_LISTED ENTRIES_
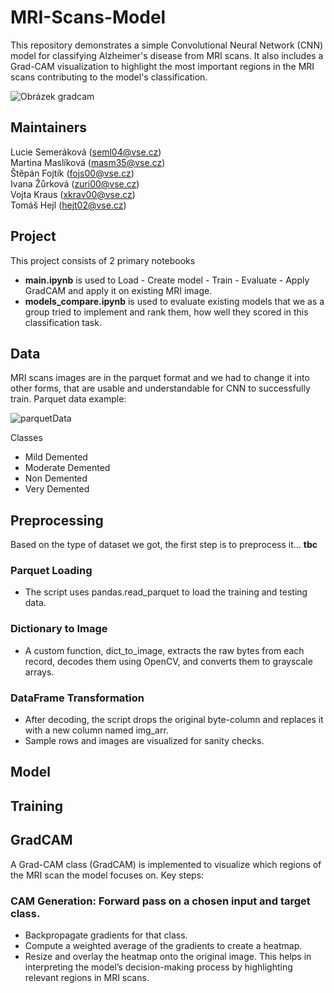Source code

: # MRI-Scans-Model
This repository demonstrates a simple Convolutional Neural Network (CNN) model for classifying Alzheimer's disease from MRI scans. It also includes a Grad-CAM visualization to highlight the most important regions in the MRI scans contributing to the model's classification.

![Obrázek gradcam](https://github.com/user-attachments/assets/78fc49ef-90c8-45aa-b49c-ab0953793cd8)

## Maintainers
Lucie Semeráková (seml04@vse.cz)  
Martina Maslíková (masm35@vse.cz)  
Štěpán Fojtík (fojs00@vse.cz)  
Ivana Žůrková (zuri00@vse.cz)  
Vojta Kraus (xkrav00@vse.cz)  
Tomáš Hejl (hejt02@vse.cz)  


## Project
This project consists of 2 primary notebooks
- **main.ipynb** is used to Load - Create model - Train - Evaluate - Apply GradCAM and apply it on existing MRI image.
- **models_compare.ipynb** is used to evaluate existing models that we as a group tried to implement and rank them, how well they scored in this classification task.

## Data 
MRI scans images are in the parquet format and we had to change it into other forms, that are usable and understandable for CNN to successfully train. Parquet data example:

![parquetData](https://github.com/user-attachments/assets/f410115c-1a9e-4473-9146-01910bb251cc)

Classes
  - Mild Demented
  - Moderate Demented
  - Non Demented
  - Very Demented

## Preprocessing
Based on the type of dataset we got, the first step is to preprocess it... **tbc**

### Parquet Loading
- The script uses pandas.read_parquet to load the training and testing data.
### Dictionary to Image
- A custom function, dict_to_image, extracts the raw bytes from each record, decodes them using OpenCV, and converts them to grayscale arrays.
### DataFrame Transformation
- After decoding, the script drops the original byte-column and replaces it with a new column named img_arr.
- Sample rows and images are visualized for sanity checks.

## Model


## Training


## GradCAM
A Grad-CAM class (GradCAM) is implemented to visualize which regions of the MRI scan the model focuses on. Key steps:

### CAM Generation: Forward pass on a chosen input and target class.
- Backpropagate gradients for that class.
- Compute a weighted average of the gradients to create a heatmap.
- Resize and overlay the heatmap onto the original image.
This helps in interpreting the model’s decision-making process by highlighting relevant regions in MRI scans.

_TASK BRIEF_
Pictures aside, repeat exactly every line from the top of the listing above through the line bearing "Lucie Semeráková (seml04@vse.cz)", inclusive.

_EXERCISE ANSWER_
Source code

: # MRI-Scans-Model
This repository demonstrates a simple Convolutional Neural Network (CNN) model for classifying Alzheimer's disease from MRI scans. It also includes a Grad-CAM visualization to highlight the most important regions in the MRI scans contributing to the model's classification.

![Obrázek gradcam](https://github.com/user-attachments/assets/78fc49ef-90c8-45aa-b49c-ab0953793cd8)

## Maintainers
Lucie Semeráková (seml04@vse.cz)  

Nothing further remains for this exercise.